The “heroes” are a group of animals generally seen by the public as scary. The ringleader is Wolf (Sam Rockwell). His team members are Snake (Marc Maron), Tarantula (Awkwafina), Shark (Craig Robinson), and Piranha (Anthony Ramos). They take great pride in robbing banks and stealing valuable artifacts. Wolf has a new plan for the group. Every year, Governor Diane Foxington (Zazie Beetz) gives an award to a citizen who exemplifies kindness and public service. This year, it's going to perpetual do-gooder/guinea pig Professor Marmalade (Richard Ayoade). Wolf figures that if they can steal the award, it will demonstrate their prowess, along with their contempt for authority.

The heist goes wrong and the group is arrested. Rather than seeing them go to jail, Professor Marmalade makes a suggestion. If he can train them to become good, perhaps Foxington will offer an official pardon for all their crimes. She reluctantly agrees to the idea. Wolf and friends, however, see this as an opportunity to get away scot-free. All they have to do is pretend to change and they'll be off the hook. They might even be able to snatch that award after all.

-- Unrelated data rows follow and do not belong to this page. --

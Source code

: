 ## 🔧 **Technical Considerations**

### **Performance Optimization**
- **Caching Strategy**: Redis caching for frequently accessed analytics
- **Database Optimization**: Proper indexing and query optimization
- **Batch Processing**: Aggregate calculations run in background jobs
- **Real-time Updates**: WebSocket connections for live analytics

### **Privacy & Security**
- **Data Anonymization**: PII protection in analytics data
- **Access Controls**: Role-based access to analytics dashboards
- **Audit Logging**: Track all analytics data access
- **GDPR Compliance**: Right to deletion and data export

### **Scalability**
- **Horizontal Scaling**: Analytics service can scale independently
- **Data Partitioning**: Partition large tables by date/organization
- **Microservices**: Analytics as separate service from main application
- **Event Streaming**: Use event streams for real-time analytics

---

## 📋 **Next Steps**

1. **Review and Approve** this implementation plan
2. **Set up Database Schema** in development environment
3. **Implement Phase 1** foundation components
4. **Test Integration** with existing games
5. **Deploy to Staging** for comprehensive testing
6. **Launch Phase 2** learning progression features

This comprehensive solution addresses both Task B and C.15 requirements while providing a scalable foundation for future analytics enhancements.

The Bad Guys is most definitely about how this band of criminals learns the value of acting with benevolence. Part of what makes it so enjoyable is that the plot doesn't reach that destination the way you expect it to. Every time I thought I knew precisely where the story was headed, a plot twist was thrown in to send things in a different direction. Without giving any significant details away, Wolf and associates learn to embrace decency almost by accident. This is not a movie with abrupt reversals of behavior or sudden epiphanies. The characters are instead thrust into unexpected situations that force them to consider different choices. Going about the message delivery this way makes the film much more fun than if it was predictable.

Humor serves the themes well. Wolf, Snake, and the others like being bad. They get pleasure from it, which is often played for laughs. Snake, in particular, lives for bad behavior, even employing it against his teammates. A running joke finds him repeatedly withholding a popsicle from Shark, to the latter's continual dismay. When the characters find themselves feeling warm-and-fuzzy from the rare good deed, the sensation is unfamiliar and scary to them. That's funny, as well. None of them know quite what to do with a vibe that goes totally against their nature. The Bad Guys is frequently hilarious in how it depicts the transformation its animal heroes make.

Animation in the movie is exquisite, with fast-paced chase and heist scenes that, again, infuse everything with attitude. We like watching the characters misbehave because their antics are amusing. Director Pierre Perifel and writer Etan Cohen (adapting Aaron Blabey's book series) know that, so they play it up, showing awareness that being bad can feel exhilarating. The crazy antics in the first half yield nicely into the more substantive back half, culminating in a finale that's as earned as it is satisfying.

With superior voice performances from the whole cast, The Bad Guys is awesome entertainment for the whole family.

out of four

The Bad Guys is rated PG for action and rude humor. The running time is 1 hour and 40 minutes.